Rendered images with source text
——————

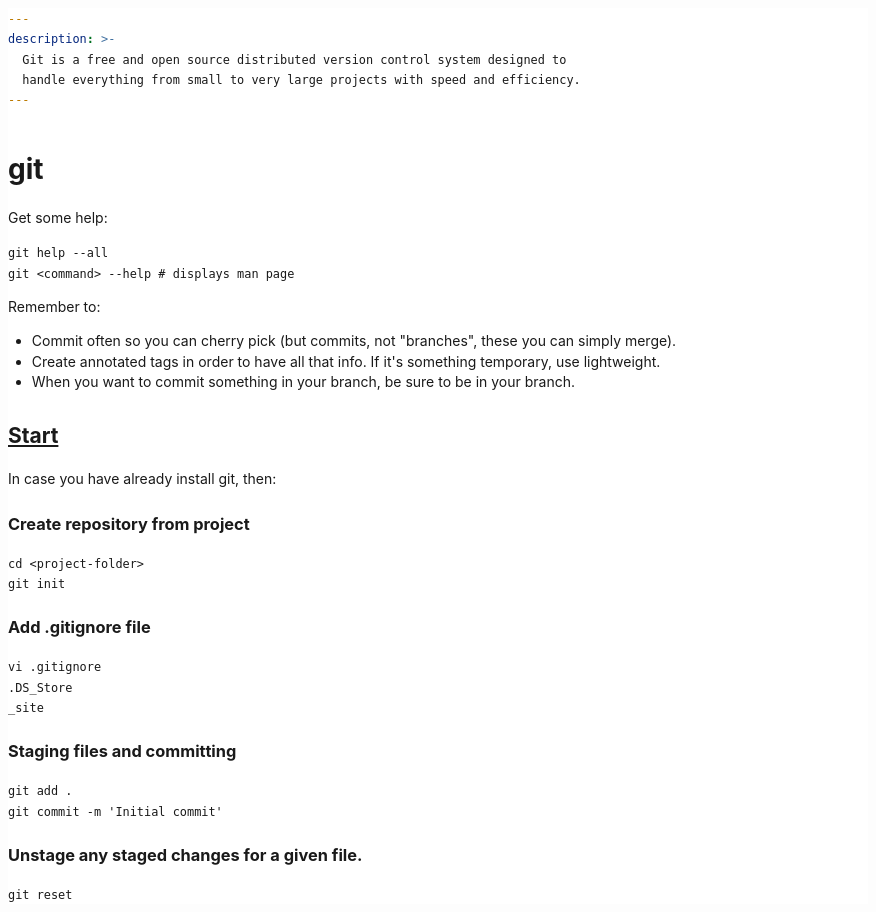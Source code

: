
```yaml
---
description: >-
  Git is a free and open source distributed version control system designed to
  handle everything from small to very large projects with speed and efficiency.
---
```


# git

Get some help:

```text
git help --all
git <command> --help # displays man page
```

Remember to:

* Commit often so you can cherry pick \(but commits, not "branches", these you can simply merge\).
* Create annotated tags in order to have all that info. If it's something temporary, use lightweight.
* When you want to commit something in your branch, be sure to be in your branch.

## [Start](git.md)

In case you have already install git, then:

### Create repository from project

```text
cd <project-folder>
git init
```

### Add .gitignore file

```text
vi .gitignore
.DS_Store
_site
```

### Staging files and committing

```text
git add .
git commit -m 'Initial commit'
```

### Unstage any staged changes for a given file.

```text
git reset
```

——————

◆ Task brief: Only the lines from the start of the records to the one containing "in your branch." should be repeated, exactly and with both ends kept; drop any pictures.

◆ Exercise answer:
Source code

:
```yaml
---
description: >-
  Git is a free and open source distributed version control system designed to
  handle everything from small to very large projects with speed and efficiency.
---
```


# git

Get some help:

```text
git help --all
git <command> --help # displays man page
```

Remember to:

* Commit often so you can cherry pick \(but commits, not "branches", these you can simply merge\).
* Create annotated tags in order to have all that info. If it's something temporary, use lightweight.
* When you want to commit something in your branch, be sure to be in your branch.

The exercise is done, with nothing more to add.